The government of Pakistan has given an understanding to the International Monetary Fund (IMF) to move to a single value-added tax (VAT) regime in the country as part of an overall medium-term macroeconomic framework envisaging Rs1.25tn incremental federal and provincial revenues.
This would mean an additional revenue effort matching about 2.6% of GDP (gross domestic product) over a period of three years.
Federal taxes are committed to be increased by 2.3% (about Rs1.08tn) during the three-year reform process under the IMF programme, starting with 1.1% of GDP during the fiscal year 2019-20. This will be followed by 0.9% of GDP additional revenue generation in FY21 and 0.3% in FY22.
Provincial taxes are committed to be raised by 0.1% of GDP every year to achieve 1.6% tax-to-GDP ratio during FY22 from the current financial year’s ratio of 1.3%.
Broadly, the tax measures expected to deliver the targets include “drastic reduction in tax expenditures by removing exemptions and excessive tax credits from incomes tax, sales tax and federal excise duty law and moving to a single sales tax (VAT) regime by doing away with special procedures and reduced rate taxation”, according to official papers.
Officials said these medium-term fiscal projections were based on annualised yield of key measures under the IMF programme.
For example, the two sides have broadly agreed to increase the overall federal revenue by 1.1% of GDP in the first year (2020) of the Fund programme.
Out of this, a major chunk of 0.4% (more than Rs175bn) of GDP will accrue with the shift to a single VAT regime and 0.3% (Rs130bn) through removal of exemptions and rationalisation of tax credits.
The remaining 0.4% (Rs175bn) is expected through strengthening of FBR (Federal Board of Revenue) formations, cleansing of databases/integration/data mining, efficient enforcement/process reengineering, taxpayer facilitation/education, etc. That would mean about Rs43.5bn (0.1%) from each of the four heads above.
The next year’s (FY21) additional revenues of 0.9%c of GDP are targeted through further removal of exemptions and rationalisation of tax credits and single VAT regime (0.2%c of GDP or Rs100bn each), followed by 0.1% (Rs50bn) from integration of goods and services tax, FBR strengthening, use of technology, facilitation, etc.
Based on these details, “the medium-term framework envisaged revenue effort of 1.1% in FY20, 0.9% in FY21 and 0.3% in FY20 that would take FBRs tax-to-GDP ratio to around 14%” of GDP.
Other policy and reform initiatives will include a reduction in the number of withholding taxes which are negatively affecting the use of banking sector or have an insignificant contribution towards revenue, besides freezing corporate tax rates at 30% or 29% and increasing the expanse of federal excise duty.
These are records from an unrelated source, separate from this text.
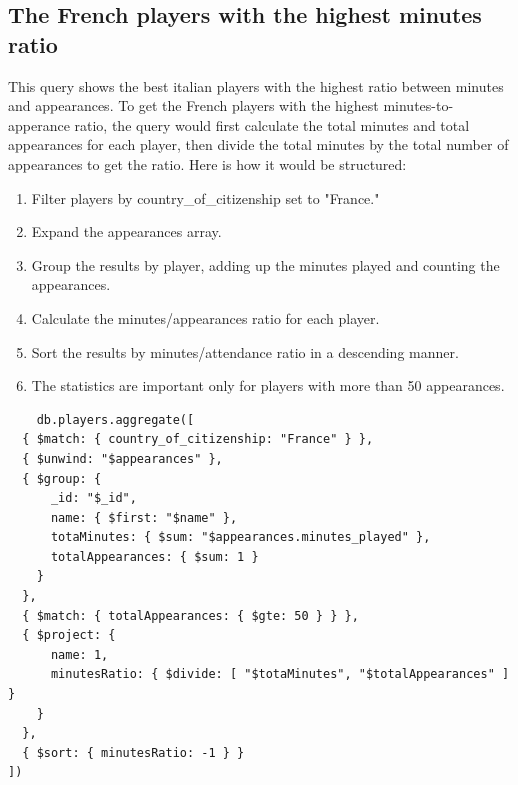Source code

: \documentclass{Configuration_Files/PoliMi3i_thesis}
\begin{document}
\subsection{The French players with the highest minutes ratio}
This query shows the best italian players with the highest ratio between minutes and appearances.
To get the French players with the highest minutes-to-apperance ratio, the query would first calculate the total minutes and total appearances for each player, then divide the total minutes by the total number of appearances to get the ratio. Here is how it would be structured:
\begin{enumerate}
    \item Filter players by country\_of\_citizenship set to "France."
    \item Expand the appearances array.
    \item Group the results by player, adding up the minutes played and counting the appearances.
    \item Calculate the minutes/appearances ratio for each player.
    \item Sort the results by minutes/attendance ratio in a descending manner.
    \item The statistics are important only for players with more than 50 appearances.
\end{enumerate}
\begin{verbatim}
    db.players.aggregate([
  { $match: { country_of_citizenship: "France" } },
  { $unwind: "$appearances" },
  { $group: { 
      _id: "$_id", 
      name: { $first: "$name" }, 
      totaMinutes: { $sum: "$appearances.minutes_played" }, 
      totalAppearances: { $sum: 1 }
    } 
  },
  { $match: { totalAppearances: { $gte: 50 } } },
  { $project: { 
      name: 1, 
      minutesRatio: { $divide: [ "$totaMinutes", "$totalAppearances" ] }
    } 
  },
  { $sort: { minutesRatio: -1 } }
])
\end{verbatim}
\end{document}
This will also need the strengthening of FBR field formations through investment in IT/physical infrastructure and training by increasing investment from the current 0.68% of revenue collection to at least 1.25% in three years’ time.
In some countries, investment in revenue machinery and infrastructure goes as high as 6-7% of the total revenue collection, an FBR official explains.
The government has conceded to the IMF that the present arrangement of four provincial and one federal authorities looking at goods and services tax has increased the cost of doing business in an exponential manner and large businesses have been complaining about the compliance cost.
“In three years’ time, we will move to a single tax collection agency with single return and single auditing authority to cut down on compliance costs,” the government has told the IMF.
This will be balanced through a revision of business processes, administrative structures and efficient dispute resolution mechanism with proactive settlement of disputes through the alternative dispute resolution (ADR) system.
These efforts will be coupled with taxpayers’ education and facilitation by developing android apps for filing of returns and payment of taxes.
Cleansing of utilities database and data of immovable property ownership will done to help the FBR identify under-reporting and non-reporting of incomes and sales through use of data mining.
The federal government and the IMF generally agreed that the provincial governments’ role in resources mobilisation was central considering that the constitutional authority to collect sales tax on services and agriculture income tax was with the provincial governments.
The provincial tax collection for FY18 was Rs402bn, which was around 1.2% of GDP. This includes taxation on the services sector of Rs224bn (0.6% of GDP) and income tax on agriculture of Rs1.6bn, which is very negligible in relation to GDP.
As such, with efforts the provinces would increase taxation on these two sectors. The third area which provides great potential for provincial tax is urban immovable property tax which remains largely untapped.
The provinces projected tax collection for FY19 at Rs523bn (1.3% of GDP), which is 0.1% higher than that of FY18.
The medium-term macroeconomic framework suggests an increase in provincial taxation by 0.1% of GDP each year.
The provincial tax-to-GDP ratio, which is projected at 1.3% for FY19, will reach 1.6% of GDP in FY22. The Fiscal Co-ordination Committee already notified will be assigned to monitor the progress.